Work request:
When a line of the listing below has the string "DateTime" in it, copy that line.

Given information:
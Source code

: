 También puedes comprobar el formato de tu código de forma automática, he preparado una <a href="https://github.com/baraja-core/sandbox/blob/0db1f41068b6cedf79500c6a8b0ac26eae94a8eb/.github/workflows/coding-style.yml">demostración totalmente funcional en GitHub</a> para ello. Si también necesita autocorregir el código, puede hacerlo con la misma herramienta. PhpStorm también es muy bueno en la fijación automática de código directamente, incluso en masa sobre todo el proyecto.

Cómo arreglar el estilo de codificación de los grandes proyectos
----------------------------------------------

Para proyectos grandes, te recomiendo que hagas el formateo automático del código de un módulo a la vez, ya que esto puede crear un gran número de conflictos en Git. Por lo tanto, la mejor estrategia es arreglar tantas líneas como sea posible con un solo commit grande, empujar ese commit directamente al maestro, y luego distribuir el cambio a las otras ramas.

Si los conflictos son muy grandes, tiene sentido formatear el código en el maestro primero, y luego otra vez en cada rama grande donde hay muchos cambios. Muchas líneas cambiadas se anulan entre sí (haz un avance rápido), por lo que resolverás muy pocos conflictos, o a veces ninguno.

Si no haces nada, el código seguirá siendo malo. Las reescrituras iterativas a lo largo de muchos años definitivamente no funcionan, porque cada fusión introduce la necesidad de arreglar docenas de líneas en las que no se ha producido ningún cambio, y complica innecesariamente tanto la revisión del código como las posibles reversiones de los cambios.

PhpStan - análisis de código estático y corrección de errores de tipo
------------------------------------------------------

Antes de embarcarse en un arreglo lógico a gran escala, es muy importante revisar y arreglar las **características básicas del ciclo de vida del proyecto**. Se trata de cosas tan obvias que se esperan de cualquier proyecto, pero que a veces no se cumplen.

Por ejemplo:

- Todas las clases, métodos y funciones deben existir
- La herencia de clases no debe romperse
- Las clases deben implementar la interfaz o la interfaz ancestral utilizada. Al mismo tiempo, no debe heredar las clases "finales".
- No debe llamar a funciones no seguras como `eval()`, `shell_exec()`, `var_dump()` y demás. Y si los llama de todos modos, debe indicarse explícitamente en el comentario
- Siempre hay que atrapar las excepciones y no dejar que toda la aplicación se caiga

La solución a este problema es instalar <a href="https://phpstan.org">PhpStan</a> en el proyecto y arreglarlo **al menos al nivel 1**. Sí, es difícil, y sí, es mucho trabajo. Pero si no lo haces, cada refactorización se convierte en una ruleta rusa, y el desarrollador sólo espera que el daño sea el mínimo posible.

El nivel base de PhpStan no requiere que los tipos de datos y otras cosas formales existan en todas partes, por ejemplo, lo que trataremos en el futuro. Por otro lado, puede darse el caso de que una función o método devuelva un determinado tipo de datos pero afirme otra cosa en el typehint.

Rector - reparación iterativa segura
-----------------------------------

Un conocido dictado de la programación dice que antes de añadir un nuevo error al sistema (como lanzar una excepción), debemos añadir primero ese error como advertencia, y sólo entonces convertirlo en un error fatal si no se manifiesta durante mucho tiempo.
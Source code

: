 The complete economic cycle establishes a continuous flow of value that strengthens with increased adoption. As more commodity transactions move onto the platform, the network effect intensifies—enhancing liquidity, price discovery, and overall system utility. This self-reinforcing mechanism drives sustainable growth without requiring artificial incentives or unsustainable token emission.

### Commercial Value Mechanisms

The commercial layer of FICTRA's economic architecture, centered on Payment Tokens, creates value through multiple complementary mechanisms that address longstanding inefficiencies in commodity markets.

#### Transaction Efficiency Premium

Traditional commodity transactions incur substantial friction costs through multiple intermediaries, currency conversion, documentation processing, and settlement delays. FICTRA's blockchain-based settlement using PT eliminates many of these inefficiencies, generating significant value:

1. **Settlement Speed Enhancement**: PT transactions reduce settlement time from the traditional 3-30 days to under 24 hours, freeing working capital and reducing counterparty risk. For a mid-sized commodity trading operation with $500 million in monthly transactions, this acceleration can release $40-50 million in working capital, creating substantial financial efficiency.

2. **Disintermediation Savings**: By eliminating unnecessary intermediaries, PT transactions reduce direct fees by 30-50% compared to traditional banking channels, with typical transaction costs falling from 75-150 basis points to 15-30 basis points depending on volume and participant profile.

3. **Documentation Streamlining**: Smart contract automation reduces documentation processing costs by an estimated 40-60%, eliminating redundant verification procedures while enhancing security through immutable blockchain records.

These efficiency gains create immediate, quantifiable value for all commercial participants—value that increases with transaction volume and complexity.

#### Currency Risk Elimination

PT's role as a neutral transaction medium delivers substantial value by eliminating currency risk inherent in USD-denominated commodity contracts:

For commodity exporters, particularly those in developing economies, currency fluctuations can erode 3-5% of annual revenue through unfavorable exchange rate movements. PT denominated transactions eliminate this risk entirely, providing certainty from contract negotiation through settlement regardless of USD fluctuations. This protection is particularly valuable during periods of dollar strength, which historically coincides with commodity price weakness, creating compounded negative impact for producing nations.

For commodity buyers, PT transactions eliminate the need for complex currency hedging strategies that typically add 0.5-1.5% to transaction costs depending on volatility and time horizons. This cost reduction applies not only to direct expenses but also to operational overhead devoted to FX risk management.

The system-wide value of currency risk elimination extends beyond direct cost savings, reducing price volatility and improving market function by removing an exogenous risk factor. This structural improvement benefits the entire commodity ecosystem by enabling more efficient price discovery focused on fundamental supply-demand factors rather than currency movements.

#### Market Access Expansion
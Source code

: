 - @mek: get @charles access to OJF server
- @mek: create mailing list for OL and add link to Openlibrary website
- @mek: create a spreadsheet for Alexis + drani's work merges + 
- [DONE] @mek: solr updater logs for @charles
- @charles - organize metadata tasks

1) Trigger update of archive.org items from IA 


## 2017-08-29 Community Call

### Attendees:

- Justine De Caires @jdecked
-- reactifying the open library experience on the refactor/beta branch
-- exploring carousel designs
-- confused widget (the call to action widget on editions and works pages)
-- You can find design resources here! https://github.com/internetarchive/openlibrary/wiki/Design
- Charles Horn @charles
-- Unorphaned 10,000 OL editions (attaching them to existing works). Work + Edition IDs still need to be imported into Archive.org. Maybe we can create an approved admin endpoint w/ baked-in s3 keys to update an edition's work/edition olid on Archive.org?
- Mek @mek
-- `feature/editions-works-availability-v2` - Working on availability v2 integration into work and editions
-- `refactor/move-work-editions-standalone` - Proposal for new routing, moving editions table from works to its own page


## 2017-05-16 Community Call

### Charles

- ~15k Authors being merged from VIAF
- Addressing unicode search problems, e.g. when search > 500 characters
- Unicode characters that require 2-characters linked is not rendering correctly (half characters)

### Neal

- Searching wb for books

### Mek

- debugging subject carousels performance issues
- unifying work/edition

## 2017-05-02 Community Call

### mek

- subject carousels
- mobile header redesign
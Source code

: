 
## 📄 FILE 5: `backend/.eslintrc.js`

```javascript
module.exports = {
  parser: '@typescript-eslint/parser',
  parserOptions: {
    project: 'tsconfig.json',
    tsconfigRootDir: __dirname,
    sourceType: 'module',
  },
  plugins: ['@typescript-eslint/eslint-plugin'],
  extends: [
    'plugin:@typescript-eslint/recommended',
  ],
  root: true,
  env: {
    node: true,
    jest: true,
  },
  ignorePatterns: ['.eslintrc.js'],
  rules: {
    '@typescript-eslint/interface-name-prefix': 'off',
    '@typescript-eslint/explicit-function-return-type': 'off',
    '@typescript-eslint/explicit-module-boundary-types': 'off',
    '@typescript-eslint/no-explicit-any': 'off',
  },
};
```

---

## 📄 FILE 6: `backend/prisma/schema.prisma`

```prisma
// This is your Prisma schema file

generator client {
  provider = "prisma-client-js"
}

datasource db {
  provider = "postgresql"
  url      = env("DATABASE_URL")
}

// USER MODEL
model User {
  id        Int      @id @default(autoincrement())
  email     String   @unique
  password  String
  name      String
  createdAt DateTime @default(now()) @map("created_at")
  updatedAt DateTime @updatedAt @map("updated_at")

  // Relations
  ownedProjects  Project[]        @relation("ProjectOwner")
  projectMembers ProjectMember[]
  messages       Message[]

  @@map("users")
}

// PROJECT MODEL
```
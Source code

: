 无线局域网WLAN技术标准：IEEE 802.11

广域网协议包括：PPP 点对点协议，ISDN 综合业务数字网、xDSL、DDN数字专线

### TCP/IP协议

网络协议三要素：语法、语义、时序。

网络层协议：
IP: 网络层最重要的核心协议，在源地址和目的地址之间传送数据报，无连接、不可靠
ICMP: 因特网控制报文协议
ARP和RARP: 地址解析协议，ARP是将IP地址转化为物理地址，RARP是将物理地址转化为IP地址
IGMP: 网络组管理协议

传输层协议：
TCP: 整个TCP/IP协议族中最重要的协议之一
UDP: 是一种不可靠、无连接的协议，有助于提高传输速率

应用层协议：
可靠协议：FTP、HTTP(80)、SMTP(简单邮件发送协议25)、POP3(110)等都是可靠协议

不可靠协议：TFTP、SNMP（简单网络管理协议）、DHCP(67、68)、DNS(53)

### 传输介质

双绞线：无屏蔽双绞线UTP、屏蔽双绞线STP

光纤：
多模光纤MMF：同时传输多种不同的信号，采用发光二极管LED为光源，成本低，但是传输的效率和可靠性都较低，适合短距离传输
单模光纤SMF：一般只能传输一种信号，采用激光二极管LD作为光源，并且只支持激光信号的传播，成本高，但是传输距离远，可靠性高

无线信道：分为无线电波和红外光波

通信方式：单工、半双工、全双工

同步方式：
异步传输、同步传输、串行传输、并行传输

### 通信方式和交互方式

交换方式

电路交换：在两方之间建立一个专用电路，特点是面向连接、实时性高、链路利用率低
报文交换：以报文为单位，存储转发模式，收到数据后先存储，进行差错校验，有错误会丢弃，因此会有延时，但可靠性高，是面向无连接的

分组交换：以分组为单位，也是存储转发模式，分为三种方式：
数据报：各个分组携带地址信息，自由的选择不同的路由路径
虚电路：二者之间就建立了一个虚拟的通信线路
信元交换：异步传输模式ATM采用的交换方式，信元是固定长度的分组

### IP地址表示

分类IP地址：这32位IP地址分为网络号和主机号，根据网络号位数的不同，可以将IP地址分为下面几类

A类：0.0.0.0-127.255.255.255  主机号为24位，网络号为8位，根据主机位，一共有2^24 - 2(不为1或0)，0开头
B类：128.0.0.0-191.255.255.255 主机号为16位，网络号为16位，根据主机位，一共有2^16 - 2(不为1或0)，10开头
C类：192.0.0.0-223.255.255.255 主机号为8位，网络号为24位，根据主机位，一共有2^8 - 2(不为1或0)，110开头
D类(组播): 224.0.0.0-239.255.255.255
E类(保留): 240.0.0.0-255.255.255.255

Problem solution:
  createdAt DateTime @default(now()) @map("created_at")
  updatedAt DateTime @updatedAt @map("updated_at")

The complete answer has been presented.